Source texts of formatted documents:
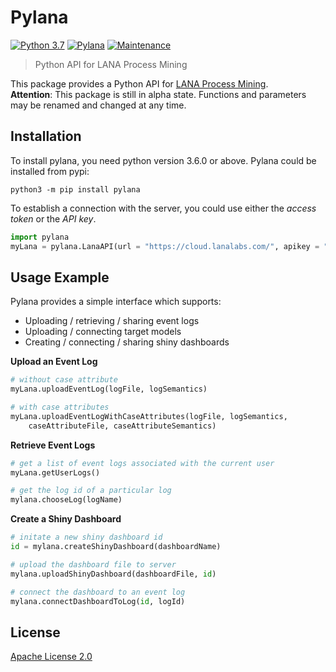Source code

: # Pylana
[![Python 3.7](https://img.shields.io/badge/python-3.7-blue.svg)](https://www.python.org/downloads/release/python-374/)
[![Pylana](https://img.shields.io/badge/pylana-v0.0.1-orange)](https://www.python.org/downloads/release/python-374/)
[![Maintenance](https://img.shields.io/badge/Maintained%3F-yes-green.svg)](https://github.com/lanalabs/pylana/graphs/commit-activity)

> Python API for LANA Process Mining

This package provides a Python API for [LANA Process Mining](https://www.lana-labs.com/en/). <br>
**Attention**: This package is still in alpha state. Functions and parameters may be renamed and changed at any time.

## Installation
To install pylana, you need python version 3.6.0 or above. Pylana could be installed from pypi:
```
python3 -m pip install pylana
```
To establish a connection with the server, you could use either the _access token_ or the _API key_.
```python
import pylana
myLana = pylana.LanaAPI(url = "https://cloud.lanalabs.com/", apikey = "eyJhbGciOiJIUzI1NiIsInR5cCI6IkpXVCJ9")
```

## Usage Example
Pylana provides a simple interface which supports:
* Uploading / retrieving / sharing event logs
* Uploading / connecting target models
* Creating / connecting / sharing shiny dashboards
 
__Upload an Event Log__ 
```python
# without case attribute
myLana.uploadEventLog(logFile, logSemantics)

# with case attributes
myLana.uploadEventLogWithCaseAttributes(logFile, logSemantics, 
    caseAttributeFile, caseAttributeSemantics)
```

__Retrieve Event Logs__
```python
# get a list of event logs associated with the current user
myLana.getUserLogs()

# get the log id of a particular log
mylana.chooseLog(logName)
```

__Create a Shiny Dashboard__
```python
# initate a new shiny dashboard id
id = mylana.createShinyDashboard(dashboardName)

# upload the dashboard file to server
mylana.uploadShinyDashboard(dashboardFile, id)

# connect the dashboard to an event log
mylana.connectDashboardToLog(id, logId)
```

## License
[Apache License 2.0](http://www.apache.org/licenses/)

...

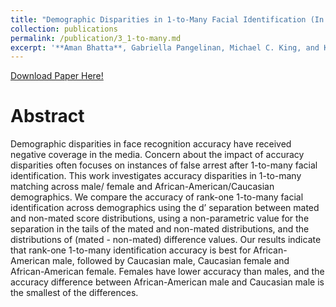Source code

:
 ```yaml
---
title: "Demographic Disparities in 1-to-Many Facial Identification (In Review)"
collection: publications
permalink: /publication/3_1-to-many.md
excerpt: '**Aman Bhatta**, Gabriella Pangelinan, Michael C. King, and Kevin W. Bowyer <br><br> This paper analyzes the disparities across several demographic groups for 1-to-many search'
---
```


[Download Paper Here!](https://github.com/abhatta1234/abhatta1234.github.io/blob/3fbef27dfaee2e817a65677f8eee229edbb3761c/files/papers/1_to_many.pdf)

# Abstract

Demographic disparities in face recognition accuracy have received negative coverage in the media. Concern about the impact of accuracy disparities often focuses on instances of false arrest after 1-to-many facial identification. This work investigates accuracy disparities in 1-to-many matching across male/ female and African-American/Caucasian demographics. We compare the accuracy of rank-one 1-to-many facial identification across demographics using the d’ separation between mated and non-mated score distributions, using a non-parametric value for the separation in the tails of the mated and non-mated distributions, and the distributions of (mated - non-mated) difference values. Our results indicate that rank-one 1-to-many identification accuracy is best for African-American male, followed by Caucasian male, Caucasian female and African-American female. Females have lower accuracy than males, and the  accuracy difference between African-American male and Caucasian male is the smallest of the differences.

* * *

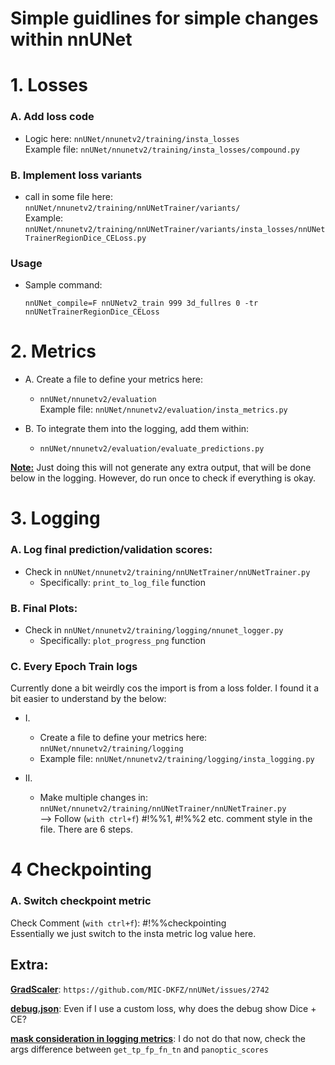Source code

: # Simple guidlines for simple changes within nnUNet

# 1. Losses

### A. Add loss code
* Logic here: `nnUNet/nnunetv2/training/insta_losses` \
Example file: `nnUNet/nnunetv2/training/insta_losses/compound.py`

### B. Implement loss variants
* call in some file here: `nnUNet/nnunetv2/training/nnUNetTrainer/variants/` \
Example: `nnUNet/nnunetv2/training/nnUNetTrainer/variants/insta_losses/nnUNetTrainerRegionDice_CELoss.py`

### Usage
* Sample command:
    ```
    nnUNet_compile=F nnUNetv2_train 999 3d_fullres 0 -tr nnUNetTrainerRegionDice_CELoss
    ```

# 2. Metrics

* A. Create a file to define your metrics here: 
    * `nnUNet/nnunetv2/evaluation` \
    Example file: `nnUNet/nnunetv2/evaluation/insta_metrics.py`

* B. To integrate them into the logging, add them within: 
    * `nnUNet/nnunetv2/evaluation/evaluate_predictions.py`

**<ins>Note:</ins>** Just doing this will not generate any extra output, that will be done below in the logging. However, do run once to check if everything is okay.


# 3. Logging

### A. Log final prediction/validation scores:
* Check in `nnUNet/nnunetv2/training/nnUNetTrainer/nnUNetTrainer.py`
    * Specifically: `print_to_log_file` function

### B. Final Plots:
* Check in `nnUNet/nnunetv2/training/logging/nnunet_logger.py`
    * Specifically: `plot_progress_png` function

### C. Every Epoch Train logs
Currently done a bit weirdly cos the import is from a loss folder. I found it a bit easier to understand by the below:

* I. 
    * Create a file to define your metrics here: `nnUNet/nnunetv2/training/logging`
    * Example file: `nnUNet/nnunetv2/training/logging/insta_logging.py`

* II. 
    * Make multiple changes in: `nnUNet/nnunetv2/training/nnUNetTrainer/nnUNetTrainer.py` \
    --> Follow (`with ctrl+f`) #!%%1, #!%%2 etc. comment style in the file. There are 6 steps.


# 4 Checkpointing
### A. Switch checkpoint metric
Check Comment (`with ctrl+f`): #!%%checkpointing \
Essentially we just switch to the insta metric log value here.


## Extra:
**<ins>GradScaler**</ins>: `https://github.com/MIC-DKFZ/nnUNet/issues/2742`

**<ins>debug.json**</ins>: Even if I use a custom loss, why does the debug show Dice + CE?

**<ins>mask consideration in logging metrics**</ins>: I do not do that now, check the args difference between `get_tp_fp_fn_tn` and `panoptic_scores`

## [PROBLEM]
With the line holding "### B. Implement loss variants" as the first and the line holding "# 2. Metrics" as the last, set down that range of the entries above exactly, and nothing else.

## [RESULT OF THE TASK]
### B. Implement loss variants
* call in some file here: `nnUNet/nnunetv2/training/nnUNetTrainer/variants/` \
Example: `nnUNet/nnunetv2/training/nnUNetTrainer/variants/insta_losses/nnUNetTrainerRegionDice_CELoss.py`

### Usage
* Sample command:
    ```
    nnUNet_compile=F nnUNetv2_train 999 3d_fullres 0 -tr nnUNetTrainerRegionDice_CELoss
    ```

# 2. Metrics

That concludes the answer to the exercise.